(WHAT YOU SHOULD DO): Count up the lines below that include the string "watch" and report the number by itself.

━━ DATASET RECORDS ━━

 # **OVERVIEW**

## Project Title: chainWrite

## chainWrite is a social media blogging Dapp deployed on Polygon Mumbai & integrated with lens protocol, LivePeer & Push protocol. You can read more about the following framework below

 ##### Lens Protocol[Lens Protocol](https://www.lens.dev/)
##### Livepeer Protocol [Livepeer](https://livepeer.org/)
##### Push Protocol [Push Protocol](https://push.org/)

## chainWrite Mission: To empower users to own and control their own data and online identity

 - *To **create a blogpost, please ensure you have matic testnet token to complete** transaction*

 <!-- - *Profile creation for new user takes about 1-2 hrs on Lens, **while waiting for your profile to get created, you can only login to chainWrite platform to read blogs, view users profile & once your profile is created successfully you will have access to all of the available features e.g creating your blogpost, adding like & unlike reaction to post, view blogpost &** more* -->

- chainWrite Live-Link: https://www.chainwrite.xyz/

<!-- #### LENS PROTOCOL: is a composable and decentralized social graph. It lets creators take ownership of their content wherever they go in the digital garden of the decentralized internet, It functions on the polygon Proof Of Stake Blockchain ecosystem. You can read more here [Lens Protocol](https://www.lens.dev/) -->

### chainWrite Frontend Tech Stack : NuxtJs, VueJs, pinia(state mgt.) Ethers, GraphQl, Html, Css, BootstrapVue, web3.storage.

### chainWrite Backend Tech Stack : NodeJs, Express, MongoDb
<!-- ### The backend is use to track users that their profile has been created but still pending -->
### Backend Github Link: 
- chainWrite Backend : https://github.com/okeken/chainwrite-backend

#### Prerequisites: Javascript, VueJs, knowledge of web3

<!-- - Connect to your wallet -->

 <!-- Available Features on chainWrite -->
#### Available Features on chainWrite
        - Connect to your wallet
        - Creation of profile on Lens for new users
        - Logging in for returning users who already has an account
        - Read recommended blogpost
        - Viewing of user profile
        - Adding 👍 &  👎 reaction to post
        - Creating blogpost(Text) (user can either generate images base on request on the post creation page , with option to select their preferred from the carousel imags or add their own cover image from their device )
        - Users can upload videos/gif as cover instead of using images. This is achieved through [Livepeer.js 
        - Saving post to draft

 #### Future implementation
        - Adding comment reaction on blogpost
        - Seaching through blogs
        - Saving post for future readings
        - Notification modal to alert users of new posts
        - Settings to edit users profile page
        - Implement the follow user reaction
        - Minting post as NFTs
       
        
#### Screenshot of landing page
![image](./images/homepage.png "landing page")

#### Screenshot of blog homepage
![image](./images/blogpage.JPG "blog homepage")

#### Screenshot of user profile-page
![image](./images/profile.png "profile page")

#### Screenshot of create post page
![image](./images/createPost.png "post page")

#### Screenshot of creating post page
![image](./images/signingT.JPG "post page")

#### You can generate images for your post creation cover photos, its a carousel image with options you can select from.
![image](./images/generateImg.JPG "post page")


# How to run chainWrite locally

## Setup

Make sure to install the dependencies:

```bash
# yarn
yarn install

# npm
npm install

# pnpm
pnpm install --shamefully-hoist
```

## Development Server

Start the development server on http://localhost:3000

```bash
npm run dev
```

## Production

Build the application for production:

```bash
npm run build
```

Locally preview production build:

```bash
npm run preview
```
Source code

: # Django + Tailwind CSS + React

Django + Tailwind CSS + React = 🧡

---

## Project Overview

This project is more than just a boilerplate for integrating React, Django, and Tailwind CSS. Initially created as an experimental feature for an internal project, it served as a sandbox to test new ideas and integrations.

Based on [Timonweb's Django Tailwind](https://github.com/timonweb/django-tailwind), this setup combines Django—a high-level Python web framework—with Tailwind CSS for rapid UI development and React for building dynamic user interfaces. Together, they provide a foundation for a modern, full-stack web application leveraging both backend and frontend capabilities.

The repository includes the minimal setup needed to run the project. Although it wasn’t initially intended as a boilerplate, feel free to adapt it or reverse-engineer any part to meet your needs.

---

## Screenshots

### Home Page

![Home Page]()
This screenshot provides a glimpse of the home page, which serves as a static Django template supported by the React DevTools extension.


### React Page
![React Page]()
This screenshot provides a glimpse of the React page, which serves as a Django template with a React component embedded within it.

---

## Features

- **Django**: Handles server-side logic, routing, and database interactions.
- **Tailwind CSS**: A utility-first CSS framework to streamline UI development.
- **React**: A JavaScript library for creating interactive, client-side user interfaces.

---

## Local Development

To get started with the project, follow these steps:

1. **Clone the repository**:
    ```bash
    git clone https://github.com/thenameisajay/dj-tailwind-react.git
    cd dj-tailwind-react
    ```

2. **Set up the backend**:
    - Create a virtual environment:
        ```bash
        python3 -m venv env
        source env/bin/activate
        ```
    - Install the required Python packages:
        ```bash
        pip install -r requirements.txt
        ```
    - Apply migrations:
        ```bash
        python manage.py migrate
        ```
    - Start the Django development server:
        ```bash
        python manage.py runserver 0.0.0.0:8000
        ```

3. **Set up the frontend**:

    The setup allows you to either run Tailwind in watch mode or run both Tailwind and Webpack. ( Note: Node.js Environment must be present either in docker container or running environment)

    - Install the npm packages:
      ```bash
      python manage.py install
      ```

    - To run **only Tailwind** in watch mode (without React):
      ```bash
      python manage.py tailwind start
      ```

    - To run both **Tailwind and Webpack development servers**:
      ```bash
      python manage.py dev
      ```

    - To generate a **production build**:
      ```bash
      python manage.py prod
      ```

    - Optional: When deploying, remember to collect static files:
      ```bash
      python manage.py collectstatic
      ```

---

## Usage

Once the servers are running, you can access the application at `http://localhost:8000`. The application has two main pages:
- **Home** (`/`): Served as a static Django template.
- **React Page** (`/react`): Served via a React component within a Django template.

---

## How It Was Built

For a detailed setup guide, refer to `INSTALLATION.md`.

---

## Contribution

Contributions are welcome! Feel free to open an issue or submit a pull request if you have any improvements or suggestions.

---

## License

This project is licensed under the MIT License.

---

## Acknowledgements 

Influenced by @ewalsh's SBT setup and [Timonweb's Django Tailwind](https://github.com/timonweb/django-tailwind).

━━━

(WRITTEN REPLY): 2